- Your assignment -
Within the data below, find the string "Isle" and return each line where it occurs.

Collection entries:
════

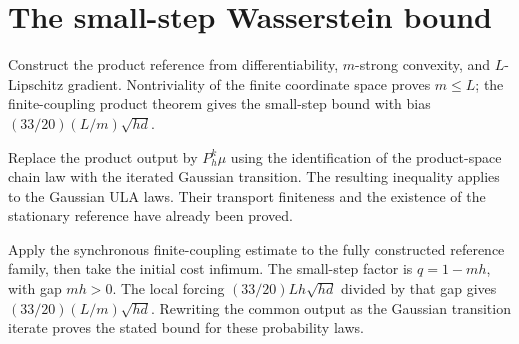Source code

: \documentclass[11pt,a4paper]{article}
\begin{document}
\section{\texorpdfstring{The small-step Wasserstein bound}{The small-step Wasserstein bound}}


Construct the product reference from differentiability, \(m\)-strong convexity, and \(L\)-Lipschitz gradient. Nontriviality of the finite coordinate space proves \(m\le L\); the finite-coupling product theorem gives the small-step bound with bias \((33/20)(L/m)\sqrt{hd}\).



Replace the product output by \(P_h^k\mu\) using the identification of the product-space chain law with the iterated Gaussian transition. The resulting inequality applies to the Gaussian ULA laws. Their transport finiteness and the existence of the stationary reference have already been proved.



Apply the synchronous finite-coupling estimate to the fully constructed reference family, then take the initial cost infimum. The small-step factor is \(q=1-mh\), with gap \(mh>0\). The local forcing \((33/20)Lh\sqrt{hd}\) divided by that gap gives \((33/20)(L/m)\sqrt{hd}\). Rewriting the common output as the Gaussian transition iterate proves the stated bound for these probability laws.
\end{document}
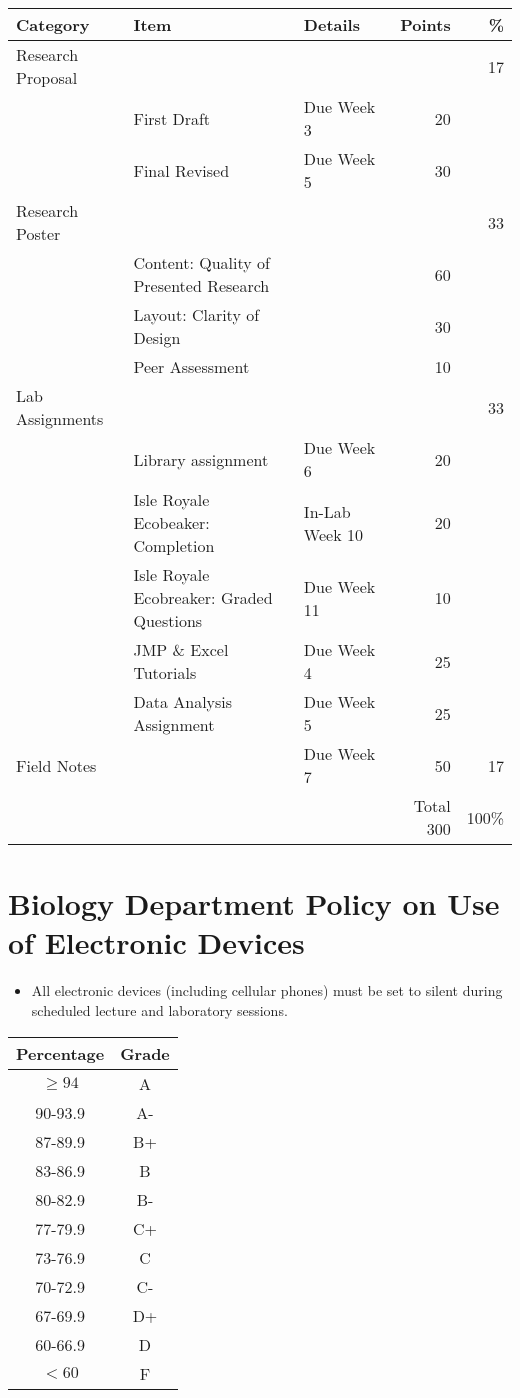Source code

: \documentclass{tufte-handout}
\begin{document}
\begin{fullwidth}
\begin{table}
\begin{tabular}{l l l r r}
Category & Item & Details & Points  & \% \\
\hline
Research Proposal & & &  & 17\\
& First Draft & Due Week 3 & 20 \\
& Final Revised & Due Week 5 & 30 \\
\hline
Research Poster & & & & 33 \\
& Content: Quality of Presented Research && 60 \\
&  Layout: Clarity of Design && 30 \\
&  Peer Assessment && 10 \\
\hline 
Lab Assignments & & & & 33 \\
& Library assignment & Due Week 6 & 20 \\
 & Isle Royale Ecobeaker: Completion & In-Lab Week 10 & 20 \\
& Isle Royale Ecobreaker: Graded Questions & Due Week 11 & 10 \\
& JMP \& Excel Tutorials & Due Week 4 & 25 \\
& Data Analysis Assignment & Due Week 5 & 25 \\
\hline
Field Notes & & Due Week 7 & 50  & 17 \\
\hline
& & & Total 300 & 100\% \\
\end{tabular}
\end{table}

\end{fullwidth}


\section{Biology Department Policy on Use of Electronic Devices}

\begin{itemize}
\item All electronic devices (including cellular phones) must be set to silent during scheduled lecture and laboratory sessions.
\end{itemize}

\begin{margintable}
\begin{tabular}{cc}
Percentage & Grade \\
\hline 
$\ge94$ & A \\
90-93.9 & A- \\
87-89.9 & B+ \\
83-86.9 & B \\
80-82.9 & B- \\
77-79.9 & C+ \\
73-76.9 & C \\
70-72.9 & C- \\
67-69.9 & D+ \\
60-66.9 & D \\
$<60$ & F \\
\hline
\end{tabular}
\end{margintable}
\end{document}
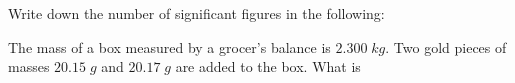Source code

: \documentclass[10pt, a4paper]{exam}
\begin{document}
\begin{multicols*}{2}
\begin{questions}
        
        \question Write down the number of significant figures in the following:
    
        
        \question The mass of a box measured by a grocer's balance is $2.300 \; kg$. Two gold pieces of masses $20.15 \; g$ and $20.17 \; g$ are added to the box. What is 
        
        

\end{questions}
\end{multicols*}
\end{document}
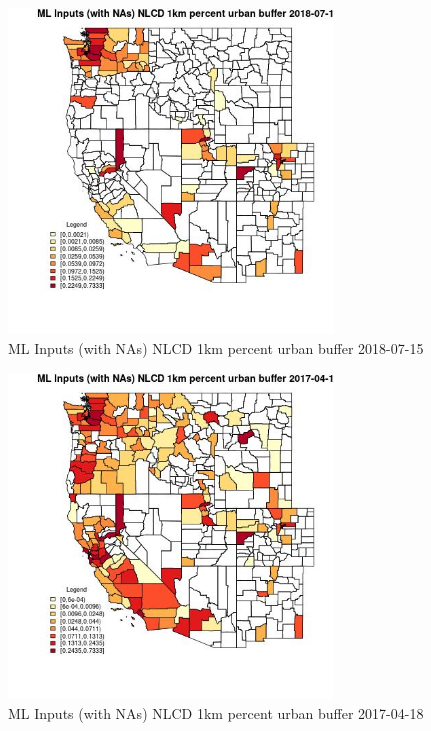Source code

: \begin{figure} 
\centering  
\includegraphics[width=0.77\textwidth]{Code_Outputs/Report_ML_input_PM25_Step4_part_e_de_duplicated_aves_compiled_2019-05-21wNAs_CountyNLCD_1km_percent_urban_bufferMean2018-07-15.jpg} 
\caption{\label{fig:Report_ML_input_PM25_Step4_part_e_de_duplicated_aves_compiled_2019-05-21wNAsCountyNLCD_1km_percent_urban_bufferMean2018-07-15}ML Inputs (with NAs) NLCD 1km percent urban buffer 2018-07-15} 
\end{figure} 
 

\begin{figure} 
\centering  
\includegraphics[width=0.77\textwidth]{Code_Outputs/Report_ML_input_PM25_Step4_part_e_de_duplicated_aves_compiled_2019-05-21wNAs_CountyNLCD_1km_percent_urban_bufferMean2017-04-18.jpg} 
\caption{\label{fig:Report_ML_input_PM25_Step4_part_e_de_duplicated_aves_compiled_2019-05-21wNAsCountyNLCD_1km_percent_urban_bufferMean2017-04-18}ML Inputs (with NAs) NLCD 1km percent urban buffer 2017-04-18} 
\end{figure} 
 

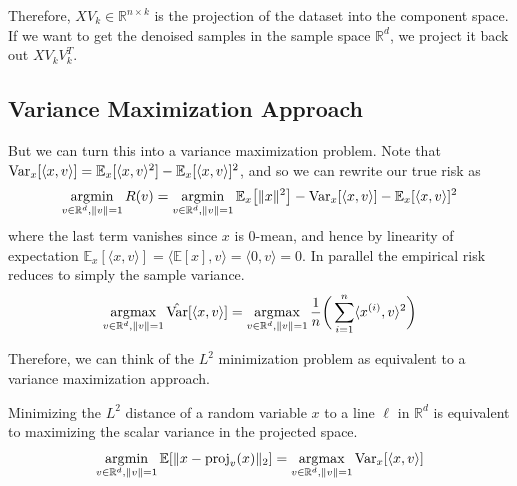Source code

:   Therefore, $X V_k \in \mathbb{R}^{n \times k}$ is the projection of the dataset into the component space. If we want to get the denoised samples in the sample space $\mathbb{R}^d$, we project it back out $X V_k V_k^T$. 

\subsection{Variance Maximization Approach}

  But we can turn this into a variance maximization problem. Note that $\operatorname{Var}_x [\langle x, v \rangle] = \mathbb{E}_x [ \langle x, v \rangle^2 ] - \mathbb{E}_x [ \langle x, v \rangle]^2$, and so we can rewrite our true risk as 
  \begin{align}
    \operatorname*{\arg\!\min}_{v \in \mathbb{R}^d, \|v\|=1} R(v) = \operatorname*{\arg\!\min}_{v \in \mathbb{R}^d, \|v\|=1} \mathbb{E}_x \big[ \|x\|^2 \big] - \operatorname{Var}_x [\langle x, v \rangle] - \mathbb{E}_x [ \langle x, v \rangle]^2
  \end{align} 
  where the last term vanishes since $x$ is $0$-mean, and hence by linearity of expectation $\mathbb{E}_x [\langle x, v \rangle] = \langle \mathbb{E}[x], v \rangle = \langle 0, v \rangle = 0$. In parallel the empirical risk reduces to simply the sample variance. 
  \begin{equation}
    \operatorname*{\arg\!\max}_{v \in \mathbb{R}^{d}, \|v\| = 1} \hat{\operatorname{Var}}[ \langle x, v \rangle] = \operatorname*{\arg\!\max}_{v \in \mathbb{R}^{d}, \|v\| = 1} \frac{1}{n} \bigg( \sum_{i=1}^n \langle x^{(i)}, v \rangle^2 \bigg)
  \end{equation} 

  Therefore, we can think of the $L^2$ minimization problem as equivalent to a variance maximization approach.  

  \begin{lemma}
    Minimizing the $L^2$ distance of a random variable $x$ to a line $\ell$ in $\mathbb{R}^d$ is equivalent to maximizing the scalar variance in the projected space. 
    \begin{equation}
      \operatorname*{\arg\!\min}_{v \in \mathbb{R}^d, \|v\| = 1} \mathbb{E} [ \| x - \operatorname{proj}_v (x) \|_2 ] = \operatorname*{\arg\!\max}_{v \in \mathbb{R}^d, \|v\| = 1} \operatorname{Var}_x [\langle x, v \rangle ]
    \end{equation}
  \end{lemma}

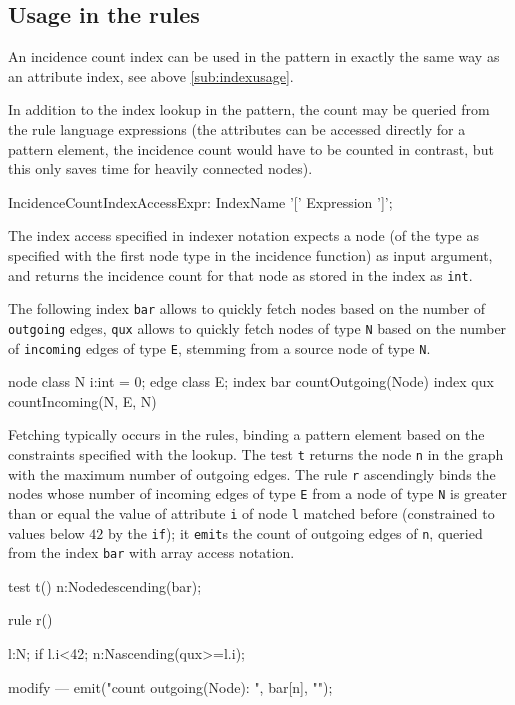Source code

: \subsection*{Usage in the rules}
An incidence count index can be used in the pattern in exactly the same way as an attribute index, see above \ref{sub:indexusage}.

In addition to the index lookup in the pattern, 
the count may be queried from the rule language expressions (the attributes can be accessed directly for a pattern element, the incidence count would have to be counted in contrast, but this only saves time for heavily connected nodes).

\begin{rail}
  IncidenceCountIndexAccessExpr:
    IndexName '[' Expression ']';
\end{rail}

The index access specified in indexer notation expects a node (of the type as specified with the first node type in the incidence function) as input argument, and returns the incidence count for that node as stored in the index as \texttt{int}.

\begin{example}
The following index \texttt{bar} allows to quickly fetch nodes based on the number of \texttt{outgoing} edges, \texttt{qux} allows to quickly fetch nodes of type \texttt{N} based on the number of \texttt{incoming} edges of type \texttt{E}, stemming from a source node of type \texttt{N}.

\begin{grgen}
node class N {
	i:int = 0;
}
edge class E;
index bar { countOutgoing(Node) }
index qux { countIncoming(N, E, N) }
\end{grgen}

Fetching typically occurs in the rules, binding a pattern element based on the constraints specified with the lookup.
The test \texttt{t} returns the node \texttt{n} in the graph with the maximum number of outgoing edges.
The rule \texttt{r} ascendingly binds the nodes whose number of incoming edges of type \texttt{E} from a node of type \texttt{N} is greater than or equal the value of attribute \texttt{i} of node \texttt{l} matched before (constrained to values below $42$ by the \texttt{if}); it \texttt{emit}s the count of outgoing edges of \texttt{n}, queried from the index \texttt{bar} with array access notation.

\begin{grgen}
test t() {
	n:Node{descending(bar)};
}

rule r() {
  l:N; if{ l.i<42;}
  n:N{ascending(qux>=l.i)};
	
  modify {
  ---
    emit("count outgoing(Node): ", bar[n], "\n");
  }
}
\end{grgen}

\end{example}

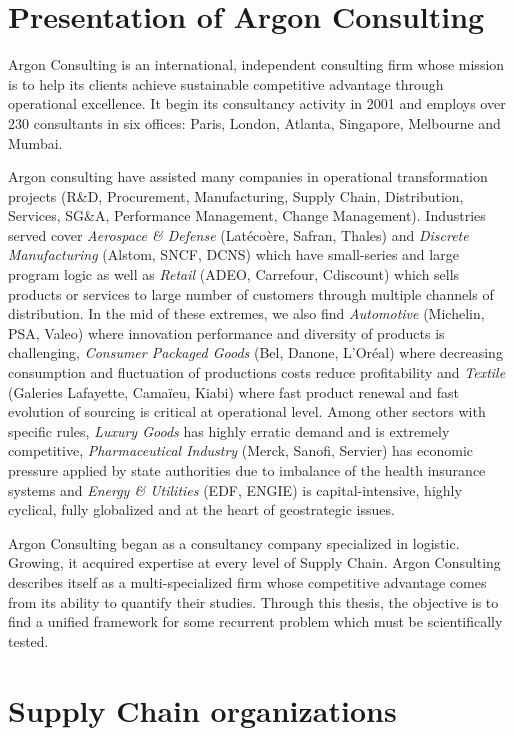 \section{Presentation of Argon Consulting}


Argon Consulting is an international, independent consulting firm whose mission is to help its clients achieve sustainable competitive advantage through operational excellence.
It begin its consultancy activity in 2001 and employs over 230 consultants in six offices: Paris, London, Atlanta, Singapore, Melbourne and Mumbai.


Argon consulting have assisted many companies in operational transformation projects (R\&D, Procurement, Manufacturing, Supply Chain, Distribution, Services, SG\&A, Performance Management, Change Management).
Industries served cover
\emph{Aerospace \& Defense} (Lat\'eco\`ere, Safran, Thales) and
\emph{Discrete Manufacturing} (Alstom, SNCF, DCNS) which have small-series and large program logic as well as
\emph{Retail} (ADEO, Carrefour, Cdiscount) which sells products or services to large number of customers through multiple channels of distribution.
In the mid of these extremes, we also find
\emph{Automotive} (Michelin, PSA, Valeo) where innovation performance and diversity of products is challenging,
\emph{Consumer Packaged Goods} (Bel, Danone, L'Oréal) where decreasing consumption and fluctuation of productions costs reduce profitability and
\emph{Textile} (Galeries Lafayette, Cama\"ieu, Kiabi) where fast product renewal and fast evolution of sourcing is critical at operational level.
Among other sectors with specific rules,
\emph{Luxury Goods} has highly erratic demand and is extremely competitive,
\emph{Pharmaceutical Industry} (Merck, Sanofi, Servier) has economic pressure applied by state authorities due to imbalance of the health insurance systems and
\emph{Energy \& Utilities} (EDF, ENGIE) is capital-intensive, highly cyclical, fully globalized and at the heart of geostrategic issues.


Argon Consulting began as a consultancy company specialized in logistic.
Growing, it acquired expertise at every level of Supply Chain.
Argon Consulting describes itself as a multi-specialized firm whose competitive advantage comes from its ability to quantify their studies.
Through this thesis, the objective is to find a unified framework for some recurrent problem which must be scientifically tested.



\section{Supply Chain organizations}


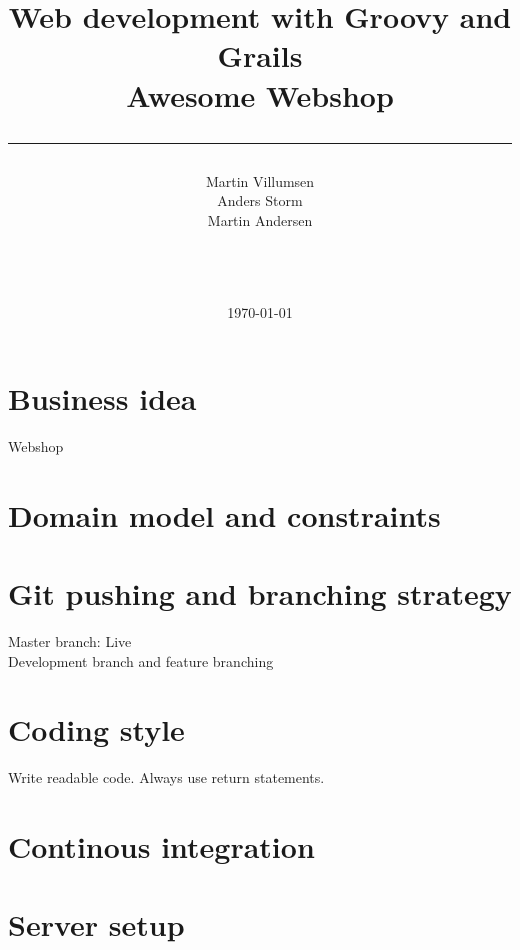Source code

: \documentclass[a4paper,10pt]{article}
\title{Web development with Groovy and Grails\\ Awesome Webshop \\\rule{10cm}{0.5mm}}
\author{Martin Villumsen \\ Anders Storm \\Martin Andersen \\\rule{5.5cm}{0.5mm}\\}
\date{\today}
\begin{document}
\maketitle
\newpage

\tableofcontents
\newpage

\section{Business idea}
Webshop
\section{Domain model and constraints}
\section{Git pushing and branching strategy}
Master branch: Live\\
Development branch and feature branching
\section{Coding style}
Write readable code. Always use return statements.
\section{Continous integration}

\section{Server setup}
\end{document}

════

- Solution for this task -
 & Isle Royale Ecobeaker: Completion & In-Lab Week 10 & 20 \\
& Isle Royale Ecobreaker: Graded Questions & Due Week 11 & 10 \\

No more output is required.